Stored data entries:
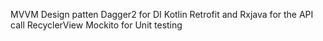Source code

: MVVM Design patten
Dagger2 for DI
Kotlin 
Retrofit and Rxjava for the API call
RecyclerView 
Mockito for Unit testing
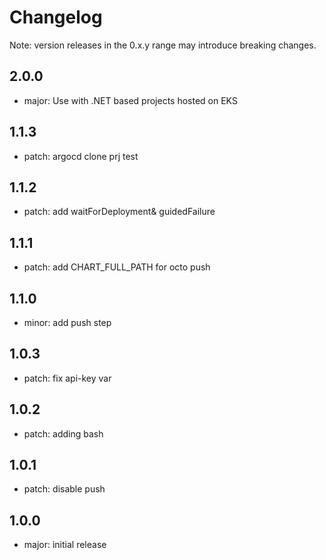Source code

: # Changelog
Note: version releases in the 0.x.y range may introduce breaking changes.

## 2.0.0

- major: Use with .NET based projects hosted on EKS

## 1.1.3

- patch: argocd clone prj test

## 1.1.2

- patch: add waitForDeployment& guidedFailure

## 1.1.1

- patch: add CHART_FULL_PATH for octo push

## 1.1.0

- minor: add push step

## 1.0.3

- patch: fix api-key var

## 1.0.2

- patch: adding bash

## 1.0.1

- patch: disable push

## 1.0.0

- major: initial release
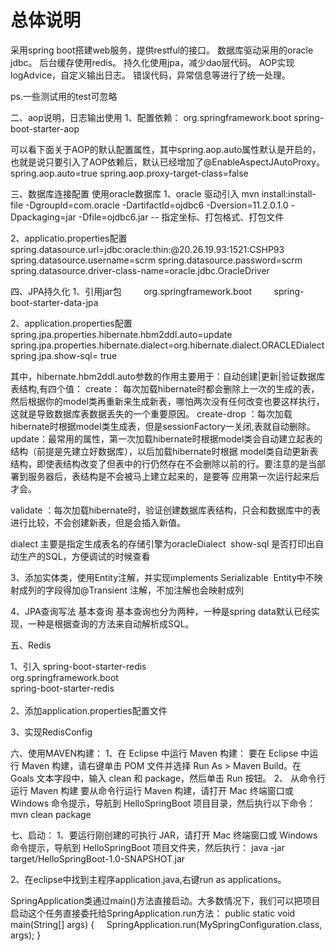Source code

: # 总体说明
采用spring boot搭建web服务，提供restful的接口。
数据库驱动采用的oracle jdbc。
后台缓存使用redis。
持久化使用jpa，减少dao层代码。
AOP实现logAdvice，自定义输出日志。
错误代码，异常信息等进行了统一处理。

ps.一些测试用的test可忽略

二、aop说明，日志输出使用
1、配置依赖：
<dependency>
<groupId>org.springframework.boot</groupId>
<artifactId>spring-boot-starter-aop</artifactId>
</dependency>

可以看下面关于AOP的默认配置属性，其中spring.aop.auto属性默认是开启的，也就是说只要引入了AOP依赖后，默认已经增加了@EnableAspectJAutoProxy。
spring.aop.auto=true 
spring.aop.proxy-target-class=false 

三、数据库连接配置
使用oracle数据库
1、oracle 驱动引入
mvn install:install-file -DgroupId=com.oracle -DartifactId=ojdbc6 -Dversion=11.2.0.1.0 -Dpackaging=jar -Dfile=ojdbc6.jar
-- 指定坐标、打包格式、打包文件

2、applicatio.properties配置
spring.datasource.url=jdbc:oracle:thin:@20.26.19.93:1521:CSHP93
spring.datasource.username=scrm
spring.datasource.password=scrm
spring.datasource.driver-class-name=oracle.jdbc.OracleDriver

四、JPA持久化
1、引用jar包
<dependency>
        <groupId>org.springframework.boot</groupId>
        <artifactId>spring-boot-starter-data-jpa</artifactId>
    </dependency>

2、application.properties配置 spring.jpa.properties.hibernate.hbm2ddl.auto=update
spring.jpa.properties.hibernate.dialect=org.hibernate.dialect.ORACLEDialect
spring.jpa.show-sql= true

其中，hibernate.hbm2ddl.auto参数的作用主要用于：自动创建|更新|验证数据库表结构,有四个值：
create： 每次加载hibernate时都会删除上一次的生成的表，然后根据你的model类再重新来生成新表，哪怕两次没有任何改变也要这样执行，这就是导致数据库表数据丢失的一个重要原因。
create-drop ：每次加载hibernate时根据model类生成表，但是sessionFactory一关闭,表就自动删除。
update：最常用的属性，第一次加载hibernate时根据model类会自动建立起表的结构（前提是先建立好数据库），以后加载hibernate时根据 model类自动更新表结构，即使表结构改变了但表中的行仍然存在不会删除以前的行。要注意的是当部署到服务器后，表结构是不会被马上建立起来的，是要等 应用第一次运行起来后才会。

validate ：每次加载hibernate时，验证创建数据库表结构，只会和数据库中的表进行比较，不会创建新表，但是会插入新值。

dialect 主要是指定生成表名的存储引擎为oracleDialect 
show-sql 是否打印出自动生产的SQL，方便调试的时候查看

3、添加实体类，使用Entity注解，并实现implements Serializable 
Entity中不映射成列的字段得加@Transient 注解，不加注解也会映射成列

4、JPA查询写法
基本查询
基本查询也分为两种，一种是spring data默认已经实现，一种是根据查询的方法来自动解析成SQL。

五、Redis

1、引入 spring-boot-starter-redis
<dependency>  
    <groupId>org.springframework.boot</groupId>  
    <artifactId>spring-boot-starter-redis</artifactId>  
</dependency>  
2、添加application.properties配置文件

3、实现RedisConfig



六、使用MAVEN构建：
1、在 Eclipse 中运行 Maven 构建：
要在 Eclipse 中运行 Maven 构建，请右键单击 POM 文件并选择 Run As > Maven Build。在 Goals 文本字段中，输入 clean 和 package，然后单击 Run 按钮。
2、 从命令行运行 Maven 构建
要从命令行运行 Maven 构建，请打开 Mac 终端窗口或 Windows 命令提示，导航到 HelloSpringBoot 项目目录，然后执行以下命令：
mvn clean package

七、启动：
1、要运行刚创建的可执行 JAR，请打开 Mac 终端窗口或 Windows 命令提示，导航到 HelloSpringBoot 项目文件夹，然后执行：
java -jar target/HelloSpringBoot-1.0-SNAPSHOT.jar

2、在eclipse中找到主程序application.java,右键run as applications。

SpringApplication类通过main()方法直接启动。大多数情况下，我们可以把项目启动这个任务直接委托给SpringApplication.run方法：
public static void main(String[] args) {
    SpringApplication.run(MySpringConfiguration.class, args);
}






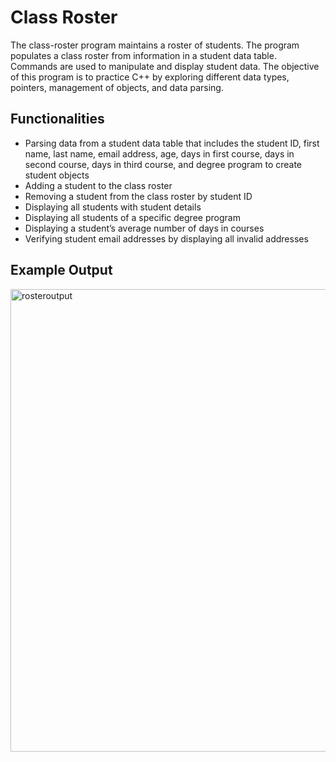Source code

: # Class Roster
The class-roster program maintains a roster of students. The program populates a class roster from information in a student data table. Commands are used to manipulate and display student data. The objective of this program is to practice C++ by exploring different data types, pointers, management of objects, and data parsing.
## Functionalities
- Parsing data from a student data table that includes the student ID, first name, last name, email address, age, days in first course, days in second course, days in third course, and degree program to create student objects
- Adding a student to the class roster
- Removing a student from the class roster by student ID
- Displaying all students with student details
- Displaying all students of a specific degree program
- Displaying a student’s average number of days in courses
- Verifying student email addresses by displaying all invalid addresses
## Example Output
<img width="740" alt="rosteroutput" src="https://github.com/PcGamer25/class-roster/assets/24723469/503fd2c1-2cce-4a06-a3ae-5ed22cd066a4">
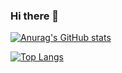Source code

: ### Hi there 👋 

[![Anurag's GitHub stats](https://github-readme-stats.vercel.app/api?username=jeronimogarcia)](https://github.com/anuraghazra/github-readme-stats)

[![Top Langs](https://github-readme-stats.vercel.app/api/top-langs/?username=jeronimogarcia)](https://github.com/anuraghazra/github-readme-stats)

<!--
**jeronimogarcia/jeronimogarcia** is a ✨ _special_ ✨ repository because its `README.md` (this file) appears on your GitHub profile.

Here are some ideas to get you started:

- 🔭 I’m currently working on ...
- 🌱 I’m currently learning ...
- 👯 I’m looking to collaborate on ...
- 🤔 I’m looking for help with ...
- 💬 Ask me about ...
- 📫 How to reach me: ...
- 😄 Pronouns: ...
- ⚡ Fun fact: ...
-->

** REQUIRED ACTION **
Pictures are to be left out; repeat all the remaining data exactly.

** PROBLEM SOLUTION **
Source code

: MVVM Design patten
Dagger2 for DI
Kotlin 
Retrofit and Rxjava for the API call
RecyclerView 
Mockito for Unit testing
Source code

: # Changelog
Note: version releases in the 0.x.y range may introduce breaking changes.

## 2.0.0

- major: Use with .NET based projects hosted on EKS

## 1.1.3

- patch: argocd clone prj test

## 1.1.2

- patch: add waitForDeployment& guidedFailure

## 1.1.1

- patch: add CHART_FULL_PATH for octo push

## 1.1.0

- minor: add push step

## 1.0.3

- patch: fix api-key var

## 1.0.2

- patch: adding bash

## 1.0.1

- patch: disable push

## 1.0.0

- major: initial release
Source code

: # 总体说明
采用spring boot搭建web服务，提供restful的接口。
数据库驱动采用的oracle jdbc。
后台缓存使用redis。
持久化使用jpa，减少dao层代码。
AOP实现logAdvice，自定义输出日志。
错误代码，异常信息等进行了统一处理。

ps.一些测试用的test可忽略

二、aop说明，日志输出使用
1、配置依赖：
<dependency>
<groupId>org.springframework.boot</groupId>
<artifactId>spring-boot-starter-aop</artifactId>
</dependency>

可以看下面关于AOP的默认配置属性，其中spring.aop.auto属性默认是开启的，也就是说只要引入了AOP依赖后，默认已经增加了@EnableAspectJAutoProxy。
spring.aop.auto=true 
spring.aop.proxy-target-class=false 

三、数据库连接配置
使用oracle数据库
1、oracle 驱动引入
mvn install:install-file -DgroupId=com.oracle -DartifactId=ojdbc6 -Dversion=11.2.0.1.0 -Dpackaging=jar -Dfile=ojdbc6.jar
-- 指定坐标、打包格式、打包文件

2、applicatio.properties配置
spring.datasource.url=jdbc:oracle:thin:@20.26.19.93:1521:CSHP93
spring.datasource.username=scrm
spring.datasource.password=scrm
spring.datasource.driver-class-name=oracle.jdbc.OracleDriver

四、JPA持久化
1、引用jar包
<dependency>
        <groupId>org.springframework.boot</groupId>
        <artifactId>spring-boot-starter-data-jpa</artifactId>
    </dependency>

2、application.properties配置 spring.jpa.properties.hibernate.hbm2ddl.auto=update
spring.jpa.properties.hibernate.dialect=org.hibernate.dialect.ORACLEDialect
spring.jpa.show-sql= true

其中，hibernate.hbm2ddl.auto参数的作用主要用于：自动创建|更新|验证数据库表结构,有四个值：
create： 每次加载hibernate时都会删除上一次的生成的表，然后根据你的model类再重新来生成新表，哪怕两次没有任何改变也要这样执行，这就是导致数据库表数据丢失的一个重要原因。
create-drop ：每次加载hibernate时根据model类生成表，但是sessionFactory一关闭,表就自动删除。
update：最常用的属性，第一次加载hibernate时根据model类会自动建立起表的结构（前提是先建立好数据库），以后加载hibernate时根据 model类自动更新表结构，即使表结构改变了但表中的行仍然存在不会删除以前的行。要注意的是当部署到服务器后，表结构是不会被马上建立起来的，是要等 应用第一次运行起来后才会。

validate ：每次加载hibernate时，验证创建数据库表结构，只会和数据库中的表进行比较，不会创建新表，但是会插入新值。

dialect 主要是指定生成表名的存储引擎为oracleDialect 
show-sql 是否打印出自动生产的SQL，方便调试的时候查看

3、添加实体类，使用Entity注解，并实现implements Serializable 
Entity中不映射成列的字段得加@Transient 注解，不加注解也会映射成列

4、JPA查询写法
基本查询
基本查询也分为两种，一种是spring data默认已经实现，一种是根据查询的方法来自动解析成SQL。

五、Redis

1、引入 spring-boot-starter-redis
<dependency>  
    <groupId>org.springframework.boot</groupId>  
    <artifactId>spring-boot-starter-redis</artifactId>  
</dependency>  
2、添加application.properties配置文件

3、实现RedisConfig



六、使用MAVEN构建：
1、在 Eclipse 中运行 Maven 构建：
要在 Eclipse 中运行 Maven 构建，请右键单击 POM 文件并选择 Run As > Maven Build。在 Goals 文本字段中，输入 clean 和 package，然后单击 Run 按钮。
2、 从命令行运行 Maven 构建
要从命令行运行 Maven 构建，请打开 Mac 终端窗口或 Windows 命令提示，导航到 HelloSpringBoot 项目目录，然后执行以下命令：
mvn clean package

七、启动：
1、要运行刚创建的可执行 JAR，请打开 Mac 终端窗口或 Windows 命令提示，导航到 HelloSpringBoot 项目文件夹，然后执行：
java -jar target/HelloSpringBoot-1.0-SNAPSHOT.jar

2、在eclipse中找到主程序application.java,右键run as applications。

SpringApplication类通过main()方法直接启动。大多数情况下，我们可以把项目启动这个任务直接委托给SpringApplication.run方法：
public static void main(String[] args) {
    SpringApplication.run(MySpringConfiguration.class, args);
}






Source code

: # Class Roster
The class-roster program maintains a roster of students. The program populates a class roster from information in a student data table. Commands are used to manipulate and display student data. The objective of this program is to practice C++ by exploring different data types, pointers, management of objects, and data parsing.
## Functionalities
- Parsing data from a student data table that includes the student ID, first name, last name, email address, age, days in first course, days in second course, days in third course, and degree program to create student objects
- Adding a student to the class roster
- Removing a student from the class roster by student ID
- Displaying all students with student details
- Displaying all students of a specific degree program
- Displaying a student’s average number of days in courses
- Verifying student email addresses by displaying all invalid addresses
## Example Output
<img width="740" alt="rosteroutput" src="https://github.com/PcGamer25/class-roster/assets/24723469/503fd2c1-2cce-4a06-a3ae-5ed22cd066a4">
Source code

: ### Hi there 👋 

[![Anurag's GitHub stats](https://github-readme-stats.vercel.app/api?username=jeronimogarcia)](https://github.com/anuraghazra/github-readme-stats)

[![Top Langs](https://github-readme-stats.vercel.app/api/top-langs/?username=jeronimogarcia)](https://github.com/anuraghazra/github-readme-stats)

<!--
**jeronimogarcia/jeronimogarcia** is a ✨ _special_ ✨ repository because its `README.md` (this file) appears on your GitHub profile.

Here are some ideas to get you started:

- 🔭 I’m currently working on ...
- 🌱 I’m currently learning ...
- 👯 I’m looking to collaborate on ...
- 🤔 I’m looking for help with ...
- 💬 Ask me about ...
- 📫 How to reach me: ...
- 😄 Pronouns: ...
- ⚡ Fun fact: ...
-->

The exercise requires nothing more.